Within the data that follows, set down exactly the lines from the one containing "set image compression" through the one containing "Smaller images also", both ends included.
Exercise data Start Marker
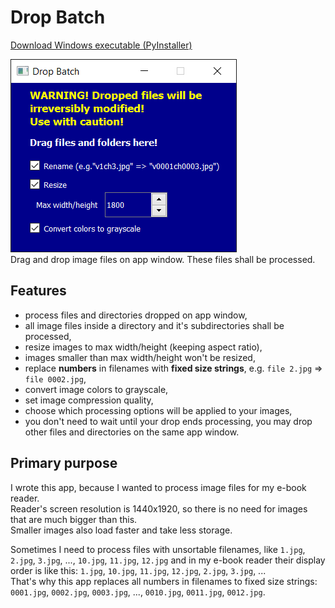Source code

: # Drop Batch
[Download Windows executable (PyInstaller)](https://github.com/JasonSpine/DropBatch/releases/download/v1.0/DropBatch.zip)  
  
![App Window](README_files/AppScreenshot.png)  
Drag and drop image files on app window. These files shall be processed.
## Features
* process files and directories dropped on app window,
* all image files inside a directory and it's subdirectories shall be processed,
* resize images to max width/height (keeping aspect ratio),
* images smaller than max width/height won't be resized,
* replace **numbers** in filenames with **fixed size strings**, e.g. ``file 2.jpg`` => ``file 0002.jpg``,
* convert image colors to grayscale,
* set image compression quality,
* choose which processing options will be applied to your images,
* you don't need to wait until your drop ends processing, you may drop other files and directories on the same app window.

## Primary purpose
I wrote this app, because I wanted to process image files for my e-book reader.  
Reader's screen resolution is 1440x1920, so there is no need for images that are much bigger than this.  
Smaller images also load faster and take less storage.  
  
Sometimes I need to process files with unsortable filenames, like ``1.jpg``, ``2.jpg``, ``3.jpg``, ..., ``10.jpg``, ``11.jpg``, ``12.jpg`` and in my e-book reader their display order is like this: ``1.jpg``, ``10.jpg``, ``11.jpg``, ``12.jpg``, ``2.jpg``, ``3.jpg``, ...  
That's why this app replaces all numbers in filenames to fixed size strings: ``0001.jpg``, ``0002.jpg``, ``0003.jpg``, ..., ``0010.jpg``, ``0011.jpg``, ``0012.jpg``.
Exercise data End Marker
● Exercise output:
* set image compression quality,
* choose which processing options will be applied to your images,
* you don't need to wait until your drop ends processing, you may drop other files and directories on the same app window.

## Primary purpose
I wrote this app, because I wanted to process image files for my e-book reader.  
Reader's screen resolution is 1440x1920, so there is no need for images that are much bigger than this.  
Smaller images also load faster and take less storage.  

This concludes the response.